Task objective = Using the records below, output the stretch that opens with the line containing "a Hindley-Milner type system does" and closes with the line containing "since this requires", exactly and including both lines, with nothing more.
:: Provided material ::
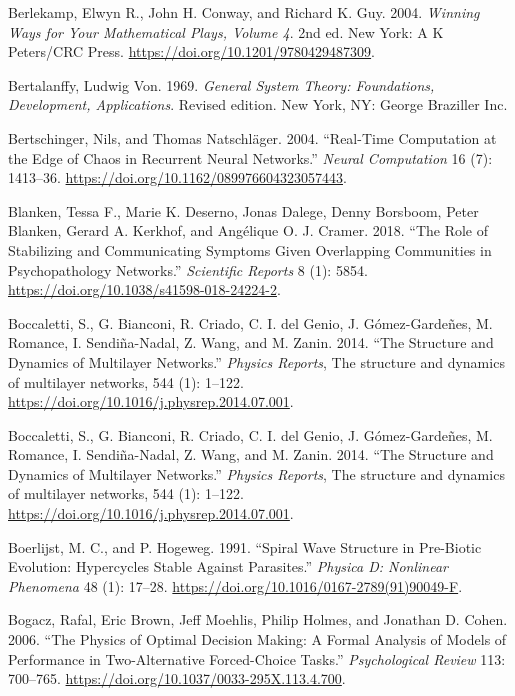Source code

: \documentclass[
  a4paper,
  DIV=11,
  numbers=noendperiod,
  oneside]{scrreprt}
\newlength{\cslhangindent}
\newenvironment{CSLReferences}[2] %
 {\begin{list}{}{%
  \setlength{\itemindent}{0pt}
  \setlength{\leftmargin}{0pt}
  \setlength{\parsep}{0pt}
  \ifodd #1
   \setlength{\leftmargin}{\cslhangindent}
   \setlength{\itemindent}{-1\cslhangindent}
  \fi
  \setlength{\itemsep}{#2\baselineskip}}}
 {\end{list}}
\begin{document}
\begin{CSLReferences}{1}{0}
Berlekamp, Elwyn R., John H. Conway, and Richard K. Guy. 2004.
\emph{Winning {Ways} for {Your Mathematical Plays}, {Volume} 4}. 2nd ed.
{New York}: {A K Peters/CRC Press}.
\url{https://doi.org/10.1201/9780429487309}.

Bertalanffy, Ludwig Von. 1969. \emph{General {System Theory}:
{Foundations}, {Development}, {Applications}}. Revised edition. {New
York, NY}: {George Braziller Inc.}

Bertschinger, Nils, and Thomas Natschläger. 2004. {``Real-{Time
Computation} at the {Edge} of {Chaos} in {Recurrent Neural Networks}.''}
\emph{Neural Computation} 16 (7): 1413--36.
\url{https://doi.org/10.1162/089976604323057443}.

Blanken, Tessa F., Marie K. Deserno, Jonas Dalege, Denny Borsboom, Peter
Blanken, Gerard A. Kerkhof, and Angélique O. J. Cramer. 2018. {``The
Role of Stabilizing and Communicating Symptoms Given Overlapping
Communities in Psychopathology Networks.''} \emph{Scientific Reports} 8
(1): 5854. \url{https://doi.org/10.1038/s41598-018-24224-2}.

Boccaletti, S., G. Bianconi, R. Criado, C. I. del Genio, J.
Gómez-Gardeñes, M. Romance, I. Sendiña-Nadal, Z. Wang, and M. Zanin.
2014. {``The Structure and Dynamics of Multilayer Networks.''}
\emph{Physics Reports}, The structure and dynamics of multilayer
networks, 544 (1): 1--122.
\url{https://doi.org/10.1016/j.physrep.2014.07.001}.

Boccaletti, S., G. Bianconi, R. Criado, C. I. del Genio, J.
Gómez-Gardeñes, M. Romance, I. Sendiña-Nadal, Z. Wang, and M. Zanin.
2014. {``The Structure and Dynamics of Multilayer Networks.''}
\emph{Physics Reports}, The structure and dynamics of multilayer
networks, 544 (1): 1--122.
\url{https://doi.org/10.1016/j.physrep.2014.07.001}.

Boerlijst, M. C., and P. Hogeweg. 1991. {``Spiral Wave Structure in
Pre-Biotic Evolution: {Hypercycles} Stable Against Parasites.''}
\emph{Physica D: Nonlinear Phenomena} 48 (1): 17--28.
\url{https://doi.org/10.1016/0167-2789(91)90049-F}.

Bogacz, Rafal, Eric Brown, Jeff Moehlis, Philip Holmes, and Jonathan D.
Cohen. 2006. {``The Physics of Optimal Decision Making: {A} Formal
Analysis of Models of Performance in Two-Alternative Forced-Choice
Tasks.''} \emph{Psychological Review} 113: 700--765.
\url{https://doi.org/10.1037/0033-295X.113.4.700}.


\end{CSLReferences}
\end{document}
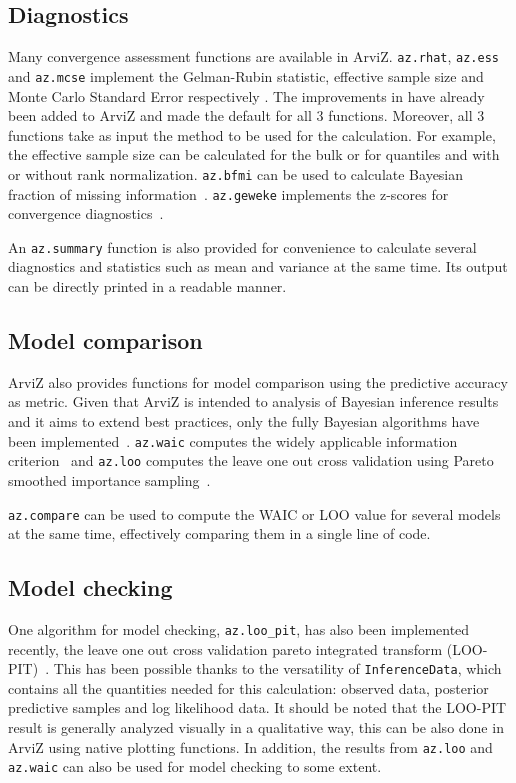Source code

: \documentclass[anonymous=false, %
               format=acmsmall, %
               review=true, %
               screen=true, %
               nonacm=true]{acmart}
\begin{document}
\subsection{Diagnostics}
Many convergence assessment functions are available in ArviZ.
\texttt{az.rhat}, \texttt{az.ess} and \texttt{az.mcse}
implement the Gelman-Rubin statistic, effective sample size and Monte Carlo
Standard Error respectively \cite{gelman1992rhat, gelman2013bayesian}. %
The improvements in \citet{vehtari2019rank} have already been added to
ArviZ and made the default for all 3 functions. Moreover, all 3 functions take
as input the method to be used for the calculation. For example, the effective
sample size can be calculated for the bulk or for quantiles and with or without
rank normalization. \texttt{az.bfmi} can be used to calculate Bayesian fraction
of missing information~\cite{betancourt2016diagnosing}. \texttt{az.geweke}
implements the z-scores for convergence diagnostics~\cite{geweke1991evaluating}.

An \texttt{az.summary} function is also provided for convenience to calculate
several diagnostics and statistics such as mean and variance at the same time.
Its output can be directly printed in a readable manner.

\subsection{Model comparison}
ArviZ also provides functions for model comparison using the predictive
accuracy as metric. Given that ArviZ is intended to analysis of Bayesian
inference results and it aims to extend best practices, only the fully
Bayesian algorithms have been implemented~\cite{gelman2014understanding}.
\texttt{az.waic} computes the
widely applicable information criterion~\cite{watanabe2010waic} and
\texttt{az.loo} computes the leave one out cross validation using Pareto
smoothed importance sampling~\cite{vehtari2015pareto, vehtari2017practical}.

\texttt{az.compare} can be used to compute the WAIC or LOO value for several
models at the same time, effectively comparing them in a single line of code.

\subsection{Model checking}
One algorithm for model checking, \texttt{az.loo\_pit}, has also been implemented
recently, the leave
one out cross validation pareto integrated transform
(LOO-PIT)~\cite{gabry2019visualization}. This has been possible thanks to the
versatility of \texttt{InferenceData}, which contains all the quantities
needed for this calculation: observed data, posterior predictive samples and
log likelihood data. It should be noted that the LOO-PIT result is generally
analyzed visually in a qualitative way, this can be also done in ArviZ using
native plotting functions. In addition, the results from \texttt{az.loo} and
\texttt{az.waic} can also be used for model checking to some extent.
\end{document}
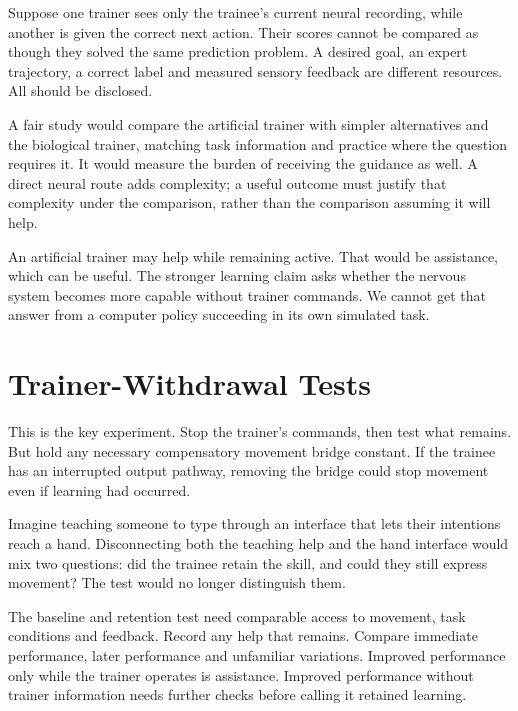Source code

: Suppose one trainer sees only the trainee's current neural recording, while another is given the correct next action. Their scores cannot be compared as though they solved the same prediction problem. A desired goal, an expert trajectory, a correct label and measured sensory feedback are different resources. All should be disclosed.\par

A fair study would compare the artificial trainer with simpler alternatives and the biological trainer, matching task information and practice where the question requires it. It would measure the burden of receiving the guidance as well. A direct neural route adds complexity; a useful outcome must justify that complexity under the comparison, rather than the comparison assuming it will help.\par

An artificial trainer may help while remaining active. That would be assistance, which can be useful. The stronger learning claim asks whether the nervous system becomes more capable without trainer commands. We cannot get that answer from a computer policy succeeding in its own simulated task.\par

\section{Trainer-Withdrawal Tests}

This is the key experiment. Stop the trainer's commands, then test what remains. But hold any necessary compensatory movement bridge constant. If the trainee has an interrupted output pathway, removing the bridge could stop movement even if learning had occurred.\par

Imagine teaching someone to type through an interface that lets their intentions reach a hand. Disconnecting both the teaching help and the hand interface would mix two questions: did the trainee retain the skill, and could they still express movement? The test would no longer distinguish them.\par

The baseline and retention test need comparable access to movement, task conditions and feedback. Record any help that remains. Compare immediate performance, later performance and unfamiliar variations. Improved performance only while the trainer operates is assistance. Improved performance without trainer information needs further checks before calling it retained learning.\par

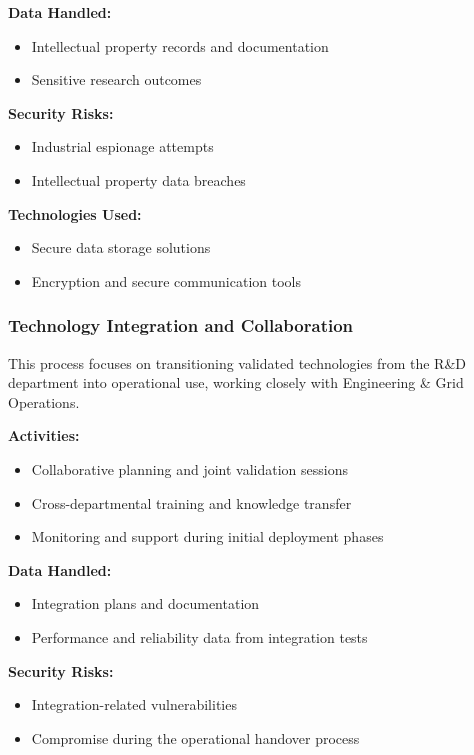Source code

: \textbf{Data Handled:}
\begin{itemize}
    \item Intellectual property records and documentation
    \item Sensitive research outcomes
\end{itemize}

\textbf{Security Risks:}
\begin{itemize}
    \item Industrial espionage attempts
    \item Intellectual property data breaches
\end{itemize}

\textbf{Technologies Used:}
\begin{itemize}
    \item Secure data storage solutions
    \item Encryption and secure communication tools
\end{itemize}

\subsubsection{Technology Integration and Collaboration}

This process focuses on transitioning validated technologies from the R\&D department into operational use, working closely with Engineering \& Grid Operations.

\textbf{Activities:}
\begin{itemize}
    \item Collaborative planning and joint validation sessions
    \item Cross-departmental training and knowledge transfer
    \item Monitoring and support during initial deployment phases
\end{itemize}

\textbf{Data Handled:}
\begin{itemize}
    \item Integration plans and documentation
    \item Performance and reliability data from integration tests
\end{itemize}

\textbf{Security Risks:}
\begin{itemize}
    \item Integration-related vulnerabilities
    \item Compromise during the operational handover process
\end{itemize}

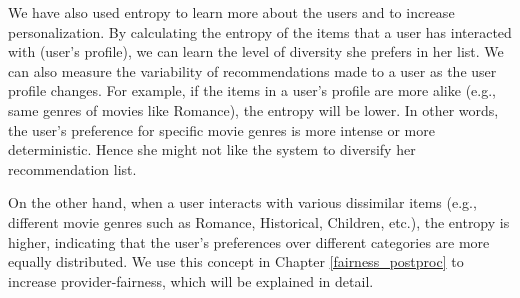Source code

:         We have also used entropy to learn more about the users and to increase personalization. By calculating the entropy of the items that a user has interacted with (user's profile), we can learn the level of diversity she prefers in her list. We can also measure the variability of recommendations made to a user as the user profile changes. 
        For example, if the items in a user's profile are more alike (e.g., same genres of movies like Romance), the entropy will be lower. In other words, the user's preference for specific movie genres is more intense or more deterministic. Hence she might not like the system to diversify her recommendation list.
        
        On the other hand, when a user interacts with various dissimilar items (e.g., different movie genres such as Romance, Historical, Children, etc.), the entropy is higher, indicating that the user's preferences over different categories are more equally distributed. We use this concept in Chapter \ref{fairness_postproc} to increase provider-fairness, which will be explained in detail.
        
        
        
    
    

        
        
            


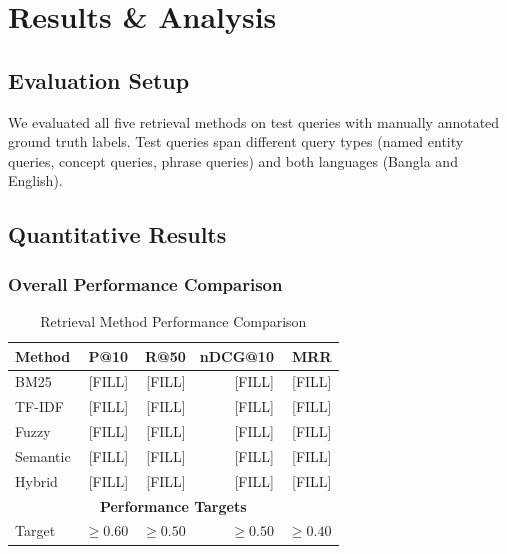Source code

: \documentclass[12pt,a4paper]{report}
\begin{document}
\newpage

\chapter{Results \& Analysis}

\section{Evaluation Setup}

We evaluated all five retrieval methods on test queries with manually annotated ground truth labels. Test queries span different query types (named entity queries, concept queries, phrase queries) and both languages (Bangla and English).

\section{Quantitative Results}

\subsection{Overall Performance Comparison}

\begin{table}[H]
    \centering
    \begin{tabular}{|l|r|r|r|r|}
        \hline
        \textbf{Method} & \textbf{P@10} & \textbf{R@50} & \textbf{nDCG@10} & \textbf{MRR} \\
        \hline
        BM25 & [FILL] & [FILL] & [FILL] & [FILL] \\
        \hline
        TF-IDF & [FILL] & [FILL] & [FILL] & [FILL] \\
        \hline
        Fuzzy & [FILL] & [FILL] & [FILL] & [FILL] \\
        \hline
        Semantic & [FILL] & [FILL] & [FILL] & [FILL] \\
        \hline
        Hybrid & [FILL] & [FILL] & [FILL] & [FILL] \\
        \hline
        \multicolumn{5}{|c|}{\textbf{Performance Targets}} \\
        \hline
        Target & $\geq 0.60$ & $\geq 0.50$ & $\geq 0.50$ & $\geq 0.40$ \\
        \hline
    \end{tabular}
    \caption{Retrieval Method Performance Comparison}
\end{table}
\end{document}
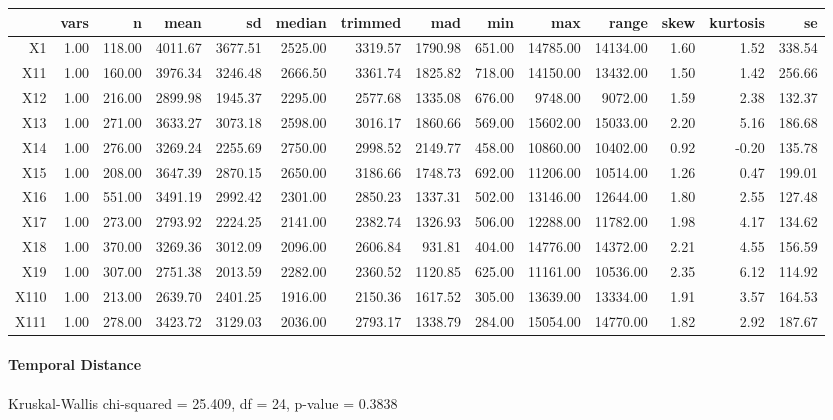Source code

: \begin{tabular}{rrrrrrrrrrrrrr}
  \hline
 & vars & n & mean & sd & median & trimmed & mad & min & max & range & skew & kurtosis & se \\ 
  \hline
X1 & 1.00 & 118.00 & 4011.67 & 3677.51 & 2525.00 & 3319.57 & 1790.98 & 651.00 & 14785.00 & 14134.00 & 1.60 & 1.52 & 338.54 \\ 
  X11 & 1.00 & 160.00 & 3976.34 & 3246.48 & 2666.50 & 3361.74 & 1825.82 & 718.00 & 14150.00 & 13432.00 & 1.50 & 1.42 & 256.66 \\ 
  X12 & 1.00 & 216.00 & 2899.98 & 1945.37 & 2295.00 & 2577.68 & 1335.08 & 676.00 & 9748.00 & 9072.00 & 1.59 & 2.38 & 132.37 \\ 
  X13 & 1.00 & 271.00 & 3633.27 & 3073.18 & 2598.00 & 3016.17 & 1860.66 & 569.00 & 15602.00 & 15033.00 & 2.20 & 5.16 & 186.68 \\ 
  X14 & 1.00 & 276.00 & 3269.24 & 2255.69 & 2750.00 & 2998.52 & 2149.77 & 458.00 & 10860.00 & 10402.00 & 0.92 & -0.20 & 135.78 \\ 
  X15 & 1.00 & 208.00 & 3647.39 & 2870.15 & 2650.00 & 3186.66 & 1748.73 & 692.00 & 11206.00 & 10514.00 & 1.26 & 0.47 & 199.01 \\ 
  X16 & 1.00 & 551.00 & 3491.19 & 2992.42 & 2301.00 & 2850.23 & 1337.31 & 502.00 & 13146.00 & 12644.00 & 1.80 & 2.55 & 127.48 \\ 
  X17 & 1.00 & 273.00 & 2793.92 & 2224.25 & 2141.00 & 2382.74 & 1326.93 & 506.00 & 12288.00 & 11782.00 & 1.98 & 4.17 & 134.62 \\ 
  X18 & 1.00 & 370.00 & 3269.36 & 3012.09 & 2096.00 & 2606.84 & 931.81 & 404.00 & 14776.00 & 14372.00 & 2.21 & 4.55 & 156.59 \\ 
  X19 & 1.00 & 307.00 & 2751.38 & 2013.59 & 2282.00 & 2360.52 & 1120.85 & 625.00 & 11161.00 & 10536.00 & 2.35 & 6.12 & 114.92 \\ 
  X110 & 1.00 & 213.00 & 2639.70 & 2401.25 & 1916.00 & 2150.36 & 1617.52 & 305.00 & 13639.00 & 13334.00 & 1.91 & 3.57 & 164.53 \\ 
  X111 & 1.00 & 278.00 & 3423.72 & 3129.03 & 2036.00 & 2793.17 & 1338.79 & 284.00 & 15054.00 & 14770.00 & 1.82 & 2.92 & 187.67 \\ 
   \hline
\end{tabular}

\paragraph{Temporal Distance}
Kruskal-Wallis chi-squared = 25.409, df = 24, p-value = 0.3838

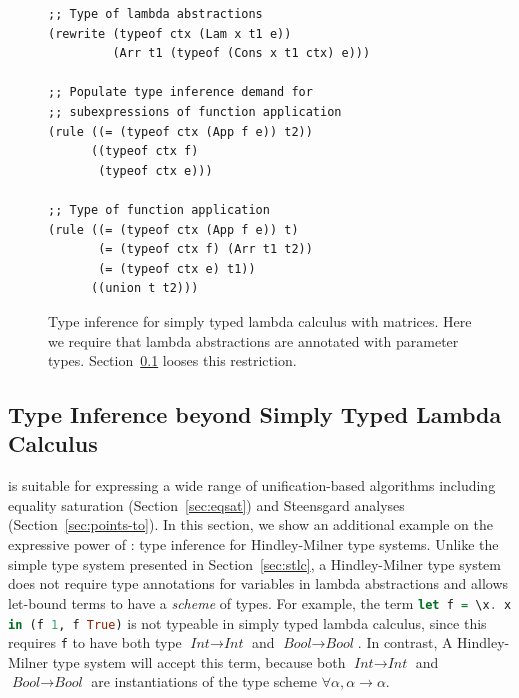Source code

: \begin{figure}
\begin{minipage}[t]{0.48\linewidth}
\begin{lstlisting}[language=egglog]
;; Type of lambda abstractions
(rewrite (typeof ctx (Lam x t1 e))
         (Arr t1 (typeof (Cons x t1 ctx) e)))

;; Populate type inference demand for
;; subexpressions of function application
(rule ((= (typeof ctx (App f e)) t2))
      ((typeof ctx f)
       (typeof ctx e)))

;; Type of function application
(rule ((= (typeof ctx (App f e)) t)
       (= (typeof ctx f) (Arr t1 t2))
       (= (typeof ctx e) t1))
      ((union t t2)))
\end{lstlisting}
\caption{Type inference for simply typed lambda calculus
 with matrices.
 Here we require that lambda abstractions are annotated with parameter types.
 Section~\ref{sec:hm} looses this restriction.}
\label{fig:stlc}
\end{minipage}
\end{figure}

\subsection{Type Inference beyond Simply Typed Lambda Calculus}\label{sec:hm}

\Egglog is suitable for expressing a wide range of unification-based algorithms
 including equality saturation (Section~\ref{sec:eqsat}) and Steensgard analyses (Section~\ref{sec:points-to}).
In this section, we show an additional example on the expressive power of \egglog:
 type inference for Hindley-Milner type systems.
Unlike the simple type system presented in Section~\ref{sec:stlc},
 a Hindley-Milner type system does not require type annotations for variables in lambda abstractions
 and allows let-bound terms to have a \textit{scheme} of types.
For example, the term \lstinline[language=Haskell]{let f = \x. x in (f 1, f True)}
 is not typeable in simply typed lambda calculus,
 since this requires \lstinline{f} to have both type $\textit{Int}\rightarrow\textit{Int}$
 and $\textit{Bool}\rightarrow\textit{Bool}$.
In contrast, A Hindley-Milner type system will accept this term,
 because both $\textit{Int}\rightarrow\textit{Int}$
 and $\textit{Bool}\rightarrow\textit{Bool}$ are instantiations of the type scheme
 $\forall \alpha,\alpha\rightarrow\alpha$.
:::
Result of this exercise =
 a Hindley-Milner type system does not require type annotations for variables in lambda abstractions
 and allows let-bound terms to have a \textit{scheme} of types.
For example, the term \lstinline[language=Haskell]{let f = \x. x in (f 1, f True)}
 is not typeable in simply typed lambda calculus,
 since this requires \lstinline{f} to have both type $\textit{Int}\rightarrow\textit{Int}$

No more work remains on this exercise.